● **What is needed**: Every record below should be repeated exactly, with the pictures left out.

Material provided START

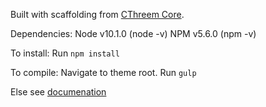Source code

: Built with scaffolding from [CThreem Core](https://www.npmjs.com/package/cthreem-core).

Dependencies:
Node v10.1.0 (node -v)
NPM v5.6.0 (npm -v)


To install: 
Run `npm install`

To compile:
Navigate to theme root.
Run `gulp`

Else see [documenation](https://www.npmjs.com/package/cthreem-core)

Material provided END

● **Task output**:
Source code

: Built with scaffolding from [CThreem Core](https://www.npmjs.com/package/cthreem-core).

Dependencies:
Node v10.1.0 (node -v)
NPM v5.6.0 (npm -v)


To install: 
Run `npm install`

To compile:
Navigate to theme root.
Run `gulp`

Else see [documenation](https://www.npmjs.com/package/cthreem-core)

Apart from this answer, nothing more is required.